Attributes and Variables

Statistics involves the study of variable characteristics. Hence, we include the related and necessary definitions.

Attribute: A qualitative characteristic like sex, nationality, religion, grade in examination, blood group, beauty, defectiveness of an article produced by a machine is called an attribute.

There are four types of scales of measurements viz. the nominal, ordinal, interval and ratio scales.

Attributes are measured using nominal and ordinal scales.

Nominal Scale:

Nominal scale consists of two or more named categories into which the objects are classified.

For example:

  • Classification of individuals using blood groups constitutes a nominal scale.
  • Classification of students in various divisions of the same standard also represents a nominal scale.
  • Classification of individuals using sex, caste, nationality, etc. also uses a nominal scale.
  • House numbers, survey numbers, pincode numbers are also examples of nominal scale.

Remarks:

(i) In nominal scale if numbers are used, then those are allotted in a purely arbitrary manner. Those numbers are just for identification purposes used in place of labels.
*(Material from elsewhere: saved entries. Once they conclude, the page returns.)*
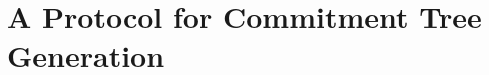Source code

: \chapter{A Protocol for Commitment Tree Generation} %
\label{cha:A Protocol for Commitment Tree Generation}

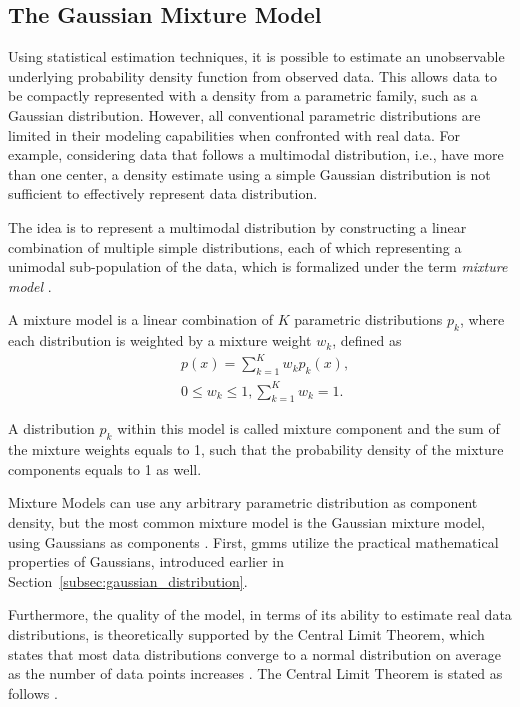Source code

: \documentclass[../../../main.tex]{subfiles}
\begin{document}
\subsection{The Gaussian Mixture Model} \label{subsec:gaussian_mixture_model}

Using statistical estimation techniques, it is possible to estimate an unobservable underlying probability density function from observed data. This allows data to be compactly represented with a density from a parametric family, such as a Gaussian distribution. However, all conventional parametric distributions are limited in their modeling capabilities when confronted with real data. For example, considering data that follows a multimodal distribution, i.e., have more than one center, a density estimate using a simple Gaussian distribution is not sufficient to effectively represent data distribution.

The idea is to represent a multimodal distribution by constructing a linear combination of multiple simple distributions, each of which representing a unimodal sub-population of the data, which is formalized under the term \textit{mixture model} \cite[p.111]{bis_2006}.

\begin{definition} \label{th:mixture_model}
A mixture model is a linear combination of $K$ parametric distributions $p_k$, where each distribution is weighted by a mixture weight $w_k$, defined as
\begin{align*}
    &p(x) = \sum\limits_{k=1}^K w_k p_k (x), \\
    &0 \leq w_k \leq 1, \sum\limits_{k=1}^K w_k = 1.
\end{align*}
\end{definition}

A distribution $p_k$ within this model is called mixture component and the sum of the mixture weights equals to 1, such that the probability density of the mixture components equals to 1 as well. 

Mixture Models can use any arbitrary parametric distribution as component density, but the most common mixture model is the Gaussian mixture model, using Gaussians as components \cite[214]{has_2009}. First, \acrshort{gmm}s utilize the practical mathematical properties of Gaussians, introduced earlier in Section~\ref{subsec:gaussian_distribution}. 

Furthermore, the quality of the model, in terms of its ability to estimate real data distributions, is theoretically supported by the Central Limit Theorem, which states that most data distributions converge to a normal distribution on average as the number of data points increases \cite[p.222]{jay_2003}. The Central Limit Theorem is stated as follows \cite[241]{montgomery_2010}.
\end{document}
(ii) Those numbers are interchangeable.

Ordinal Scale:

Ordinal scale of measurement gives numbers to groups of objects using some quantifiable characteristics. Therefore ordered arrangement of groups is possible in this type of scale.

For example:

  • Groups of individuals according to income such as poor, middle class, rich.
  • Groups of students according to grades in examination, such as fail, second class, first class, first class with distinction.
  • Groups using weight such as light, heavy.
  • Groups using height such as short, medium, tall. Similarly groups of individuals as dull or intelligent; groups of objects as soft or hard etc. are all situations where ordinal scale can be used.

Remarks:

(i) In the ordinal scale, numbers given to groups as labels, serve the purpose of ranks. Hence those labels are not interchangeable.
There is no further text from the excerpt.